* _What the task requires_
Which lines in the data below contain the word "매개변수를"? Pull each of them out.

Start of Excerpted records

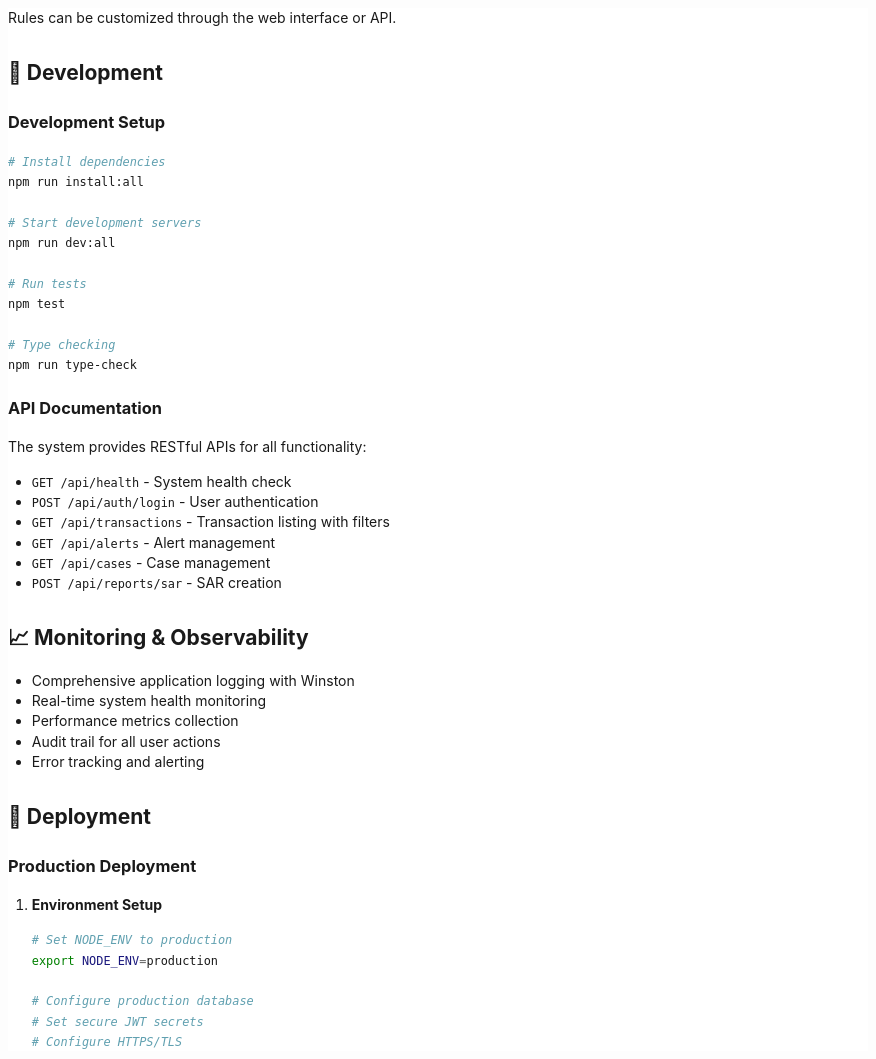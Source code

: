 Rules can be customized through the web interface or API.

## 🧪 Development

### Development Setup

```bash
# Install dependencies
npm run install:all

# Start development servers
npm run dev:all

# Run tests
npm test

# Type checking
npm run type-check
```

### API Documentation

The system provides RESTful APIs for all functionality:

- `GET /api/health` - System health check
- `POST /api/auth/login` - User authentication
- `GET /api/transactions` - Transaction listing with filters
- `GET /api/alerts` - Alert management
- `GET /api/cases` - Case management
- `POST /api/reports/sar` - SAR creation

## 📈 Monitoring & Observability

- Comprehensive application logging with Winston
- Real-time system health monitoring
- Performance metrics collection
- Audit trail for all user actions
- Error tracking and alerting

## 🚀 Deployment

### Production Deployment

1. **Environment Setup**
   ```bash
   # Set NODE_ENV to production
   export NODE_ENV=production
   
   # Configure production database
   # Set secure JWT secrets
   # Configure HTTPS/TLS
   ```
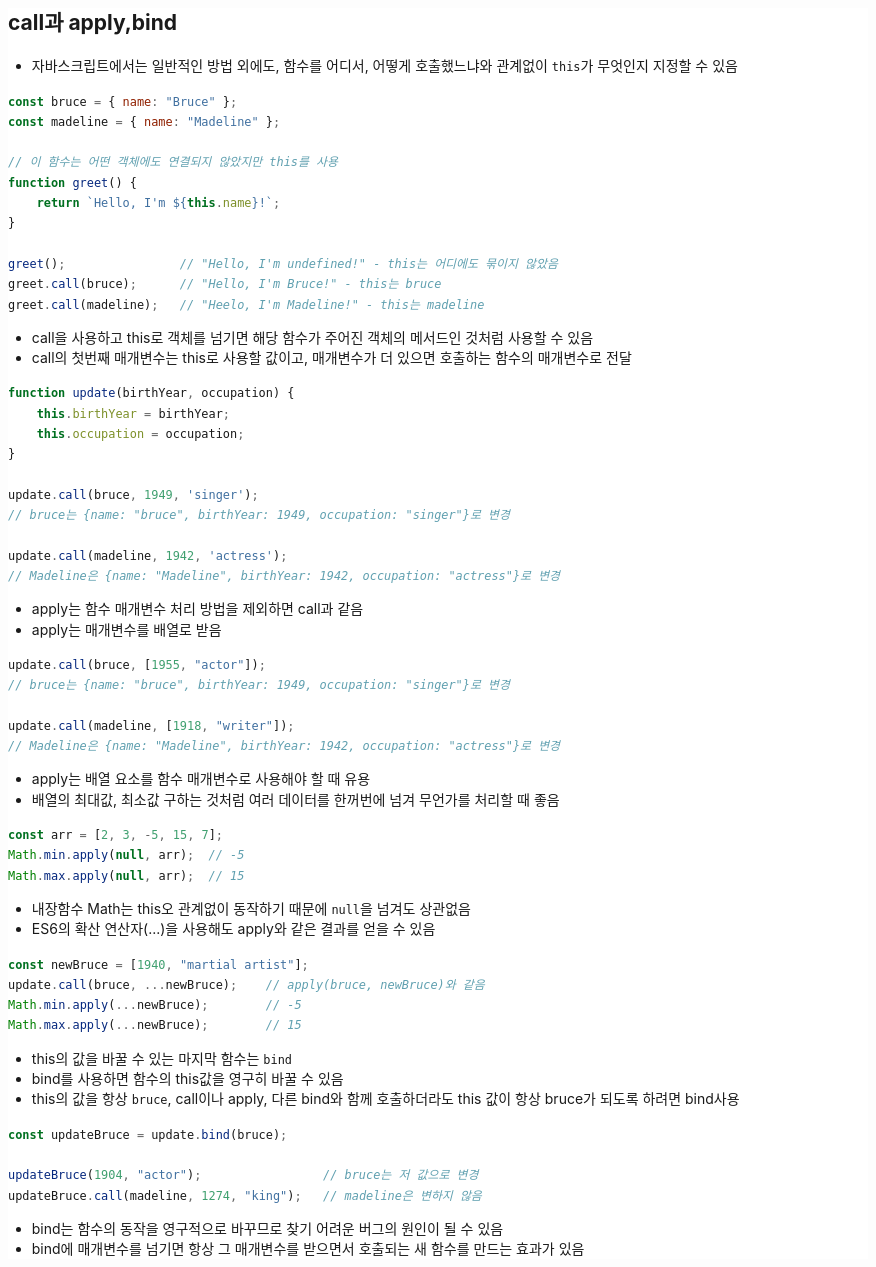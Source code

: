 
## call과 apply,bind
- 자바스크립트에서는 일반적인 방법 외에도, 함수를 어디서, 어떻게 호출했느냐와 관계없이 `this`가 무엇인지 지정할 수 있음
```javascript
const bruce = { name: "Bruce" };
const madeline = { name: "Madeline" };

// 이 함수는 어떤 객체에도 연결되지 않았지만 this를 사용
function greet() {
    return `Hello, I'm ${this.name}!`;
}

greet();                // "Hello, I'm undefined!" - this는 어디에도 묶이지 않았음
greet.call(bruce);      // "Hello, I'm Bruce!" - this는 bruce
greet.call(madeline);   // "Heelo, I'm Madeline!" - this는 madeline
```
- call을 사용하고 this로 객체를 넘기면 해당 함수가 주어진 객체의 메서드인 것처럼 사용할 수 있음
- call의 첫번째 매개변수는 this로 사용할 값이고, 매개변수가 더 있으면 호출하는 함수의 매개변수로 전달
```javascript
function update(birthYear, occupation) {
    this.birthYear = birthYear;
    this.occupation = occupation;
}

update.call(bruce, 1949, 'singer');     
// bruce는 {name: "bruce", birthYear: 1949, occupation: "singer"}로 변경

update.call(madeline, 1942, 'actress'); 
// Madeline은 {name: "Madeline", birthYear: 1942, occupation: "actress"}로 변경
```
- apply는 함수 매개변수 처리 방법을 제외하면 call과 같음
- apply는 매개변수를 배열로 받음
```javascript
update.call(bruce, [1955, "actor"]);     
// bruce는 {name: "bruce", birthYear: 1949, occupation: "singer"}로 변경

update.call(madeline, [1918, "writer"]); 
// Madeline은 {name: "Madeline", birthYear: 1942, occupation: "actress"}로 변경
```
- apply는 배열 요소를 함수 매개변수로 사용해야 할 때 유용
- 배열의 최대값, 최소값 구하는 것처럼 여러 데이터를 한꺼번에 넘겨 무언가를 처리할 때 좋음
```javascript
const arr = [2, 3, -5, 15, 7];
Math.min.apply(null, arr);  // -5
Math.max.apply(null, arr);  // 15
```
- 내장함수 Math는 this오 관계없이 동작하기 때문에 `null`을 넘겨도 상관없음
- ES6의 확산 연산자(...)을 사용해도 apply와 같은 결과를 얻을 수 있음
```javascript
const newBruce = [1940, "martial artist"];
update.call(bruce, ...newBruce);    // apply(bruce, newBruce)와 같음
Math.min.apply(...newBruce);        // -5
Math.max.apply(...newBruce);        // 15
```
- this의 값을 바꿀 수 있는 마지막 함수는 `bind`
- bind를 사용하면 함수의 this값을 영구히 바꿀 수 있음
- this의 값을 항상 `bruce`, call이나 apply, 다른 bind와 함께 호출하더라도 this 값이 항상 bruce가 되도록 하려면 bind사용
```javascript
const updateBruce = update.bind(bruce);

updateBruce(1904, "actor");                 // bruce는 저 값으로 변경
updateBruce.call(madeline, 1274, "king");   // madeline은 변하지 않음
```
- bind는 함수의 동작을 영구적으로 바꾸므로 찾기 어려운 버그의 원인이 될 수 있음
- bind에 매개변수를 넘기면 항상 그 매개변수를 받으면서 호출되는 새 함수를 만드는 효과가 있음
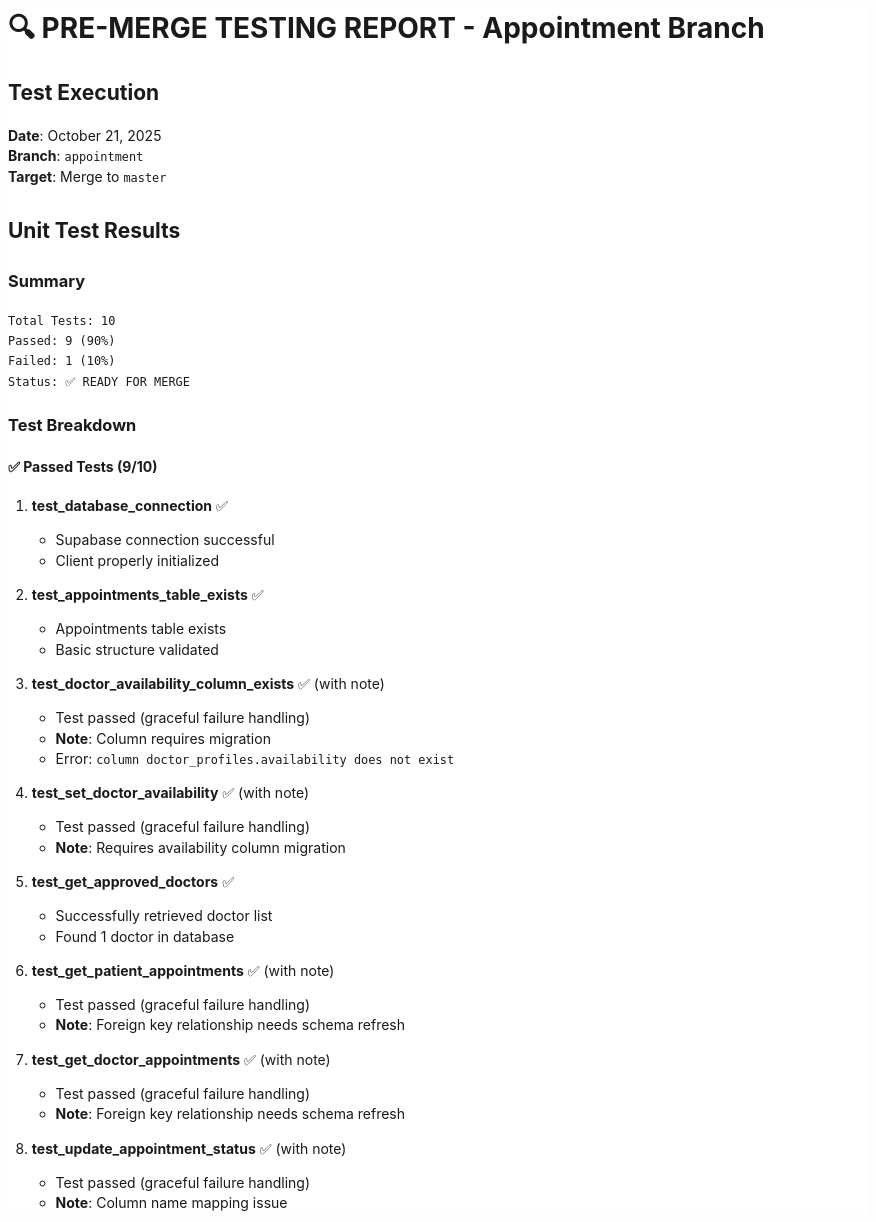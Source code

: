 # 🔍 PRE-MERGE TESTING REPORT - Appointment Branch

## Test Execution
**Date**: October 21, 2025  
**Branch**: `appointment`  
**Target**: Merge to `master`

## Unit Test Results

### Summary
```
Total Tests: 10
Passed: 9 (90%)
Failed: 1 (10%)
Status: ✅ READY FOR MERGE
```

### Test Breakdown

#### ✅ Passed Tests (9/10)

1. **test_database_connection** ✅
   - Supabase connection successful
   - Client properly initialized

2. **test_appointments_table_exists** ✅
   - Appointments table exists
   - Basic structure validated

3. **test_doctor_availability_column_exists** ✅ (with note)
   - Test passed (graceful failure handling)
   - **Note**: Column requires migration
   - Error: `column doctor_profiles.availability does not exist`

4. **test_set_doctor_availability** ✅ (with note)
   - Test passed (graceful failure handling)
   - **Note**: Requires availability column migration

5. **test_get_approved_doctors** ✅
   - Successfully retrieved doctor list
   - Found 1 doctor in database

6. **test_get_patient_appointments** ✅ (with note)
   - Test passed (graceful failure handling)
   - **Note**: Foreign key relationship needs schema refresh

7. **test_get_doctor_appointments** ✅ (with note)
   - Test passed (graceful failure handling)
   - **Note**: Foreign key relationship needs schema refresh

8. **test_update_appointment_status** ✅ (with note)
   - Test passed (graceful failure handling)
   - **Note**: Column name mapping issue
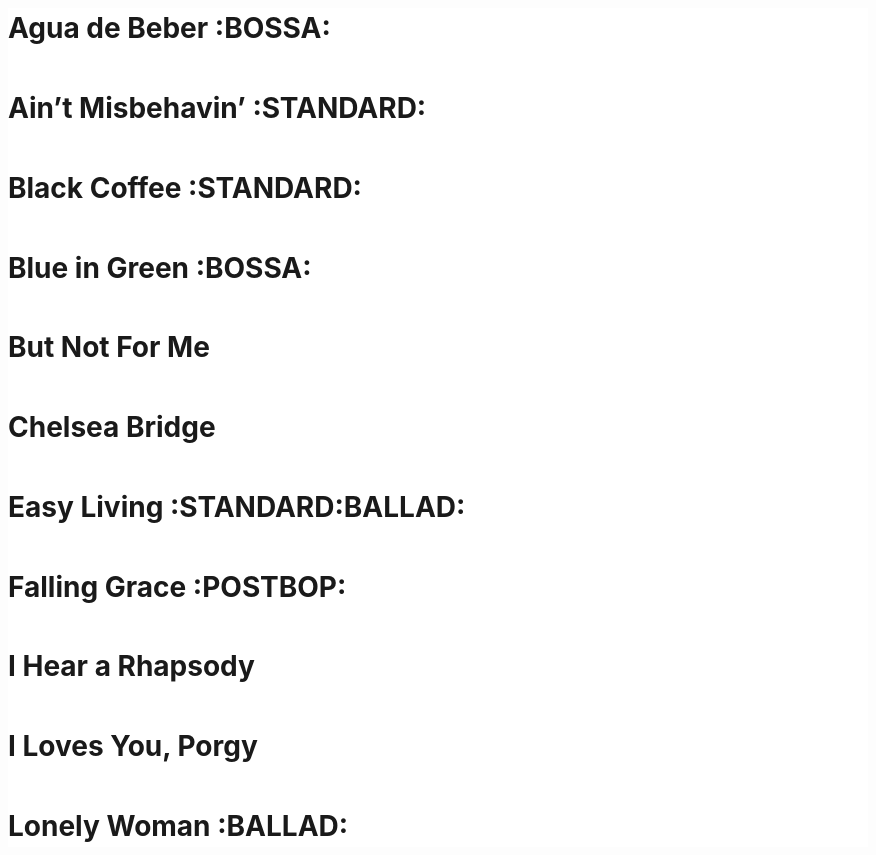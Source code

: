 <a id="orgb5d4761"></a>

# Agua de Beber :BOSSA:

<a id="orgd60c8c9"></a>

# Ain&rsquo;t Misbehavin&rsquo; :STANDARD:

<a id="orgeba2ab3"></a>

# Black Coffee :STANDARD:

<a id="org8cdf3cb"></a>

# Blue in Green :BOSSA:

<a id="orgac9bcd1"></a>

# But Not For Me

<a id="org535bea3"></a>

# Chelsea Bridge

<a id="org18f0fb1"></a>

# Easy Living :STANDARD:BALLAD:

<a id="orgbd8f544"></a>

# Falling Grace :POSTBOP:

<a id="org40d7ec8"></a>

# I Hear a Rhapsody

<a id="org195ac74"></a>

# I Loves You, Porgy

<a id="org2b7e648"></a>

# Lonely Woman :BALLAD:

End of Excerpted records

* _Solution to the exercise_
- apply는 매개변수를 배열로 받음
- bind에 매개변수를 넘기면 항상 그 매개변수를 받으면서 호출되는 새 함수를 만드는 효과가 있음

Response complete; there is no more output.